Saya ingat dulu, karena saya begitu termakan doktrin bahwa mata kuliah IBD
tidak berguna dan bisa melemahkan iman saya seringkali membolos kalau ada
latihan menari sampai saya sempat dibenci teman-teman saya. Kembali kepada
agenda PKS ini sebagai perpanjangan tangan dari Kerajaan Saudi (kerajaan yang
didirikan Zionist yang juga mendirikan Wahabisme) tujuan utamanya adalah agar
kekuasaan Arab bisa mencapai Indonesia mengingat satu-satunya sumber devisa
Arab adalah minyak yang diperkirakan akan habis pada tahun 2050 dan melalui
jamaah haji.
Indonesia
adalah negara yang sangat kaya sumber daya alam dan merupakan umat muslim
terbesar di dunia. Bahkan jika seluruh umat muslim di Ttimur Tengah disatukan, umat
muslim Indonesia masih jauh lebih banyak. Untuk itu, agar dapat bertahan secara
ekonomi, maka Arab Saudi harus bisa merebut Indonesia dan cara yang paling jitu
adalah melalui invasi kebudayaan.
Islam
dibuat menjadi satu gaya Arab Saudi, sehingga budaya Arab Saudi (yang
sebenarnya tidak Islami itu) akan dianggap Islam oleh masyarakat Indonesia yang
relative masih kurang terdidik dan secara emosional masih sangat fanatik
terhadap agama.
Tidak
banyak orang PKS yang tahu soal ini, hanya segelintir saja yang memahaminya.

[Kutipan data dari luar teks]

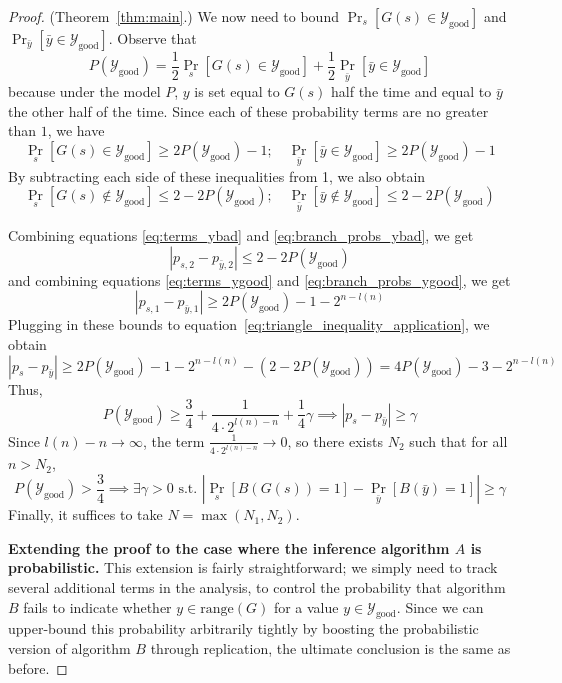 \documentclass{article}
\def \Ygood{\mathcal{Y}_\text{good}}
\def \by{{\bar{y}}}
\theoremstyle{definition}
\theoremstyle{remark}
\begin{document}
\begin{proof}{(Theorem~\ref{thm:main}.)}
We now need to bound $\Pr_s[G(s) \in \Ygood]$ and $\Pr_\by[\by \in \Ygood]$.
Observe that
$$
P(\Ygood) = \frac{1}{2}\Pr_s[G(s) \in \Ygood] + \frac{1}{2}\Pr_\by[\by \in \Ygood]
$$
because under the model $P$, $y$ is set equal to $G(s)$ half the time and equal to $\by$ the other half of the time.
Since each of these probability terms are no greater than $1$, we have
\begin{equation} \label{eq:branch_probs_ygood}
\Pr_s[G(s) \in \Ygood] \geq 2P(\Ygood) - 1;
\quad
\Pr_\by[\by \in \Ygood] \geq 2P(\Ygood) - 1        
\end{equation}
By subtracting each side of these inequalities from 1, we also obtain
\begin{equation} \label{eq:branch_probs_ybad}
\Pr_s[G(s) \notin \Ygood] \leq 2 - 2P(\Ygood);
\quad
\Pr_\by[\by \notin \Ygood] \leq 2 - 2P(\Ygood)
\end{equation}

Combining equations \ref{eq:terms_ybad} and \ref{eq:branch_probs_ybad}, we get
\begin{equation}
|p_{s, 2} - p_{\by, 2}| \leq 2 - 2P(\Ygood)    
\end{equation}
and combining equations \ref{eq:terms_ygood} and \ref{eq:branch_probs_ygood}, we get
\begin{equation} \label{eq:term1s_err_bound}
|p_{s, 1} - p_{\by, 1}| \geq 2P(\Ygood) - 1 - 2^{n - l(n)}    
\end{equation}
Plugging in these bounds to equation~\ref{eq:triangle_inequality_application}, we obtain
\begin{equation} \label{eq:final_ps_py_bound}
|p_s - p_\by| \geq
2P(\Ygood) - 1 - 2^{n - l(n)}
- (2 - 2P(\Ygood))
= 4 P(\Ygood) - 3 - 2^{n - l(n)}
\end{equation}
Thus, 
$$
P(\Ygood) \geq \frac{3}{4} + \frac{1}{4 \cdot 2^{l(n) - n}} + \frac{1}{4}\gamma
\implies |p_s - p_\by| \geq \gamma
$$
Since $l(n) - n \to \infty$, the term $\frac{1}{4 \cdot 2^{l(n) - n}} \to 0$,
so there exists $N_2$ such that for all $n > N_2$,
$$
P(\Ygood) > \frac{3}{4} \implies \exists \gamma > 0 \text{ s.t. } |\Pr_s[B(G(s)) = 1] - \Pr_{\bar{y}}[B(\bar{y}) = 1]| \geq \gamma
$$
Finally, it suffices to take $N = \max(N_1, N_2)$.

\medskip
\noindent
\textbf{Extending the proof to the case where the inference algorithm $A$ is probabilistic.}
This extension is fairly straightforward; we simply need to track several additional terms in the analysis, to control the probability that algorithm $B$ fails to indicate whether $y \in \text{range}(G)$ for a value $y \in \Ygood$.
Since we can upper-bound this probability arbitrarily tightly by boosting the probabilistic version of algorithm $B$ through replication, the ultimate conclusion is the same as before.


\end{proof}
\end{document}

Mereka menduduki posisi-posisi strategis dalam pemerintahan agar dapat lebih
memudahkan agendanya. Sentimen keagamaan terus dipakai untuk meraih simpati
masyarakat. Sehingga berbagai produk kebijakan seperti Perda Syariat, UU APP,
dll. yang rata-rata hanya sekedar mengurus masalah cara berpakaian semata akan
dengan bangganya diterima oleh masyarakat muslim yang naif sebagai keberhasilan
Islam. Orang-orang PKS sebenarnya layak disebut orang yang memperdagangkan
Islam ketika mereka memahami Islam secara labeling semata.